"How you change!" Ideala exclaimed—"not from day to day, but from moment to moment. You are like two men. I wish I could get behind that horrid veil of flesh that hides you from me. I want to see your soul."
He smiled. "You are getting tired," he said. "Do let me persuade you to come and have some lunch. When you begin to speculate, I know you have done enough."
But Ideala could not go through the ordeal of who should pay for lunch again. She preferred to starve. The camaraderie between them was mental enough to be manlike already, but only as long as there was no question of material outlay.
"Mayn't I stay here and read?" she said. "I can have something by-and- by, when I want it. Do go and leave me."
And he was obliged to go at last, wondering somewhat at her want of appetite.
When he returned she was still working diligently, and they spent the rest of the afternoon together, reading, writing, and chatting, until it was time for Ideala to go. Lorrimer saw her into her train, and fixed another day for her to return and go on with her work.
And so the thing became a settled arrangement. Whenever she could spare the time she went and worked beside him, and he was always the same, kindly, considerate, helping her now and then, but not, as a rule, interfering with her. She just came and went as she pleased, and as she would have done had he been her brother. Sometimes they were alone together for hours, sometimes his secretary worked in the room with them, and always there were people coming and going. There was nothing to suggest a thought of impropriety, and they were soon on quarrelling terms, falling out about a great many things—which is always the sign of a good understanding; but after the first they touched on no dangerous subject for a long time. At last, however, there came a change. Ideala noticed one day that Lorrimer was restless and irritable.

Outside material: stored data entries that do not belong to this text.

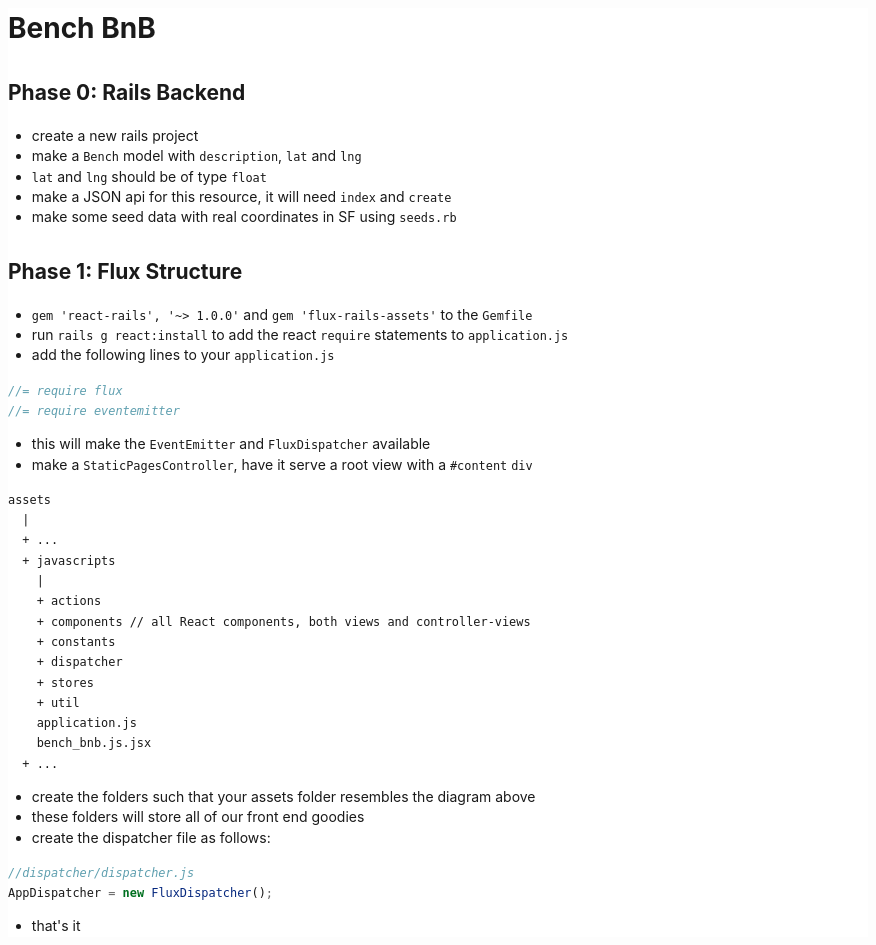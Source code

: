 # Bench BnB

## Phase 0: Rails Backend
* create a new rails project
* make a `Bench` model with `description`, `lat` and `lng`
* `lat` and `lng` should be of type `float`
* make a JSON api for this resource, it will need `index` and `create`
* make some seed data with real coordinates in SF using
  `seeds.rb`

## Phase 1: Flux Structure
* `gem 'react-rails', '~> 1.0.0'` and `gem 'flux-rails-assets'` to
  the `Gemfile`
* run `rails g react:install` to add the react `require` statements to
  `application.js`
* add the following lines to your `application.js`

```javascript
//= require flux
//= require eventemitter
```
* this will make the `EventEmitter` and `FluxDispatcher` available
* make a `StaticPagesController`, have it serve a root view with a
  `#content` `div`

```
assets
  |
  + ...
  + javascripts
    |
    + actions
    + components // all React components, both views and controller-views
    + constants
    + dispatcher
    + stores
    + util
    application.js
    bench_bnb.js.jsx
  + ...
```
* create the folders such that your assets folder resembles the diagram
  above
* these folders will store all of our front end goodies
* create the dispatcher file as follows:
```javascript
//dispatcher/dispatcher.js
AppDispatcher = new FluxDispatcher();
```
* that's it
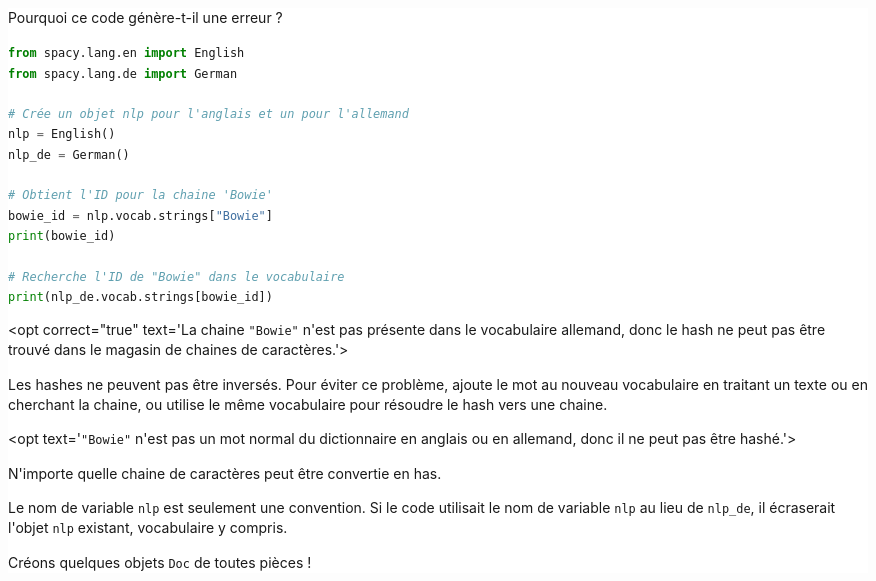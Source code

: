 Pourquoi ce code génère-t-il une erreur ?

```python
from spacy.lang.en import English
from spacy.lang.de import German

# Crée un objet nlp pour l'anglais et un pour l'allemand
nlp = English()
nlp_de = German()

# Obtient l'ID pour la chaine 'Bowie'
bowie_id = nlp.vocab.strings["Bowie"]
print(bowie_id)

# Recherche l'ID de "Bowie" dans le vocabulaire
print(nlp_de.vocab.strings[bowie_id])
```

<choice>

<opt correct="true" text='La chaine <code>"Bowie"</code> n'est pas présente dans le vocabulaire allemand, donc le hash ne peut pas être trouvé dans le magasin de chaines de caractères.'>

Les hashes ne peuvent pas être inversés. Pour éviter ce problème, ajoute le mot
au nouveau vocabulaire en traitant un texte ou en cherchant la chaine, ou
utilise le même vocabulaire pour résoudre le hash vers une chaine.

</opt>

<opt text='<code>"Bowie"</code> n'est pas un mot normal du dictionnaire en anglais ou en allemand, donc il ne peut pas être hashé.'>

N'importe quelle chaine de caractères peut être convertie en has.

</opt>

<opt text="<code>nlp_de</code> n'est pas un nom valide. Le vocabulaire peut
uniquement être partagé si les objets <code>nlp</code> ont le même nom.">

Le nom de variable `nlp` est seulement une convention. Si le code utilisait le
nom de variable `nlp` au lieu de `nlp_de`, il écraserait l'objet `nlp` existant,
vocabulaire y compris.

</opt>

</choice>

</exercise>

<exercise id="4" title="Structures de données (2)" type="slides,video">

<slides source="chapter2_02_data-structures-2" start="13:475" end="15:47">
</slides>

</exercise>

<exercise id="5" title="Créer un Doc">

Créons quelques objets `Doc` de toutes pièces !
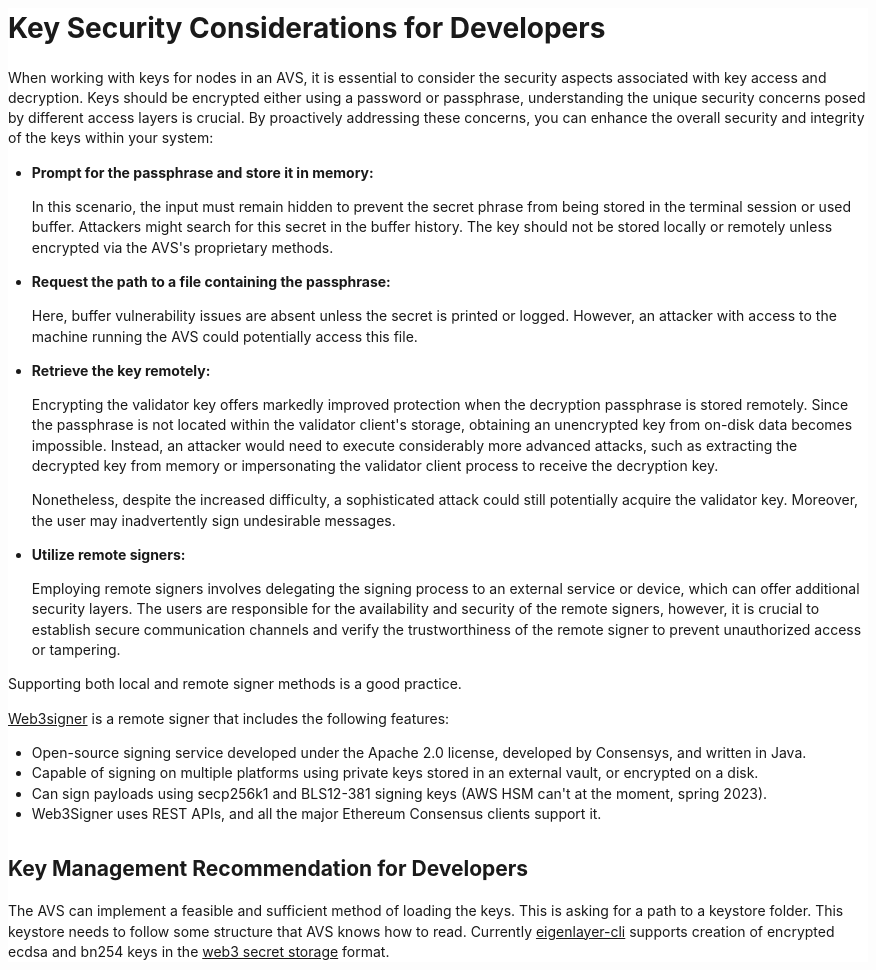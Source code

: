 


# Key Security Considerations for Developers

When working with keys for nodes in an AVS, it is essential to consider the security aspects associated with key access and decryption. Keys should be encrypted either using a password or passphrase, understanding the unique security concerns posed by different access layers is crucial. By proactively addressing these concerns, you can enhance the overall security and integrity of the keys within your system:

- **Prompt for the passphrase and store it in memory:**
    
    In this scenario, the input must remain hidden to prevent the secret phrase from being stored in the terminal session or used buffer. Attackers might search for this secret in the buffer history. The key should not be stored locally or remotely unless encrypted via the AVS's proprietary methods.
    
- **Request the path to a file containing the passphrase:**
    
    Here, buffer vulnerability issues are absent unless the secret is printed or logged. However, an attacker with access to the machine running the AVS could potentially access this file.
    
- **Retrieve the key remotely:**
    
    Encrypting the validator key offers markedly improved protection when the decryption passphrase is stored remotely. Since the passphrase is not located within the validator client's storage, obtaining an unencrypted key from on-disk data becomes impossible. Instead, an attacker would need to execute considerably more advanced attacks, such as extracting the decrypted key from memory or impersonating the validator client process to receive the decryption key.
    
    Nonetheless, despite the increased difficulty, a sophisticated attack could still potentially acquire the validator key. Moreover, the user may inadvertently sign undesirable messages.
    
- **Utilize remote signers:**
    
    Employing remote signers involves delegating the signing process to an external service or device, which can offer additional security layers. The users are responsible for the availability and security of the remote signers, however, it is crucial to establish secure communication channels and verify the trustworthiness of the remote signer to prevent unauthorized access or tampering.

Supporting both local and remote signer methods is a good practice. 

[Web3signer](https://docs.web3signer.consensys.net/) is a remote signer that includes the following features:

- Open-source signing service developed under the Apache 2.0 license, developed by Consensys, and written in Java. 
- Capable of signing on multiple platforms using private keys stored in an external vault, or encrypted on a disk.
- Can sign payloads using secp256k1 and BLS12-381 signing keys (AWS HSM can't at the moment, spring 2023).
- Web3Signer uses REST APIs, and all the major Ethereum Consensus clients support it.

## Key Management Recommendation for Developers

The AVS can implement a feasible and sufficient method of loading the keys. This is asking for a path to a keystore folder. This keystore needs to follow some structure that AVS knows how to read. Currently [eigenlayer-cli](https://github.com/Layr-Labs/eigenlayer-cli) supports creation of encrypted ecdsa and bn254 keys in the [web3 secret storage](https://ethereum.org/en/developers/docs/data-structures-and-encoding/web3-secret-storage/) format.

"Am I interfering with your work to-day?" she said. "Do tell me. Any other day will suit me just as well."
"Oh, no," he answered. "I am lazy, that is all. How are you getting on? Let me see." And he took the paper she was engaged upon, and looked at it.
She watched him, and saw that he was not reading, although he held it before his eyes for some time. He was paler than usual, and there was a look of indecision in his face, very unlike its habitual expression, which was serene and self-contained.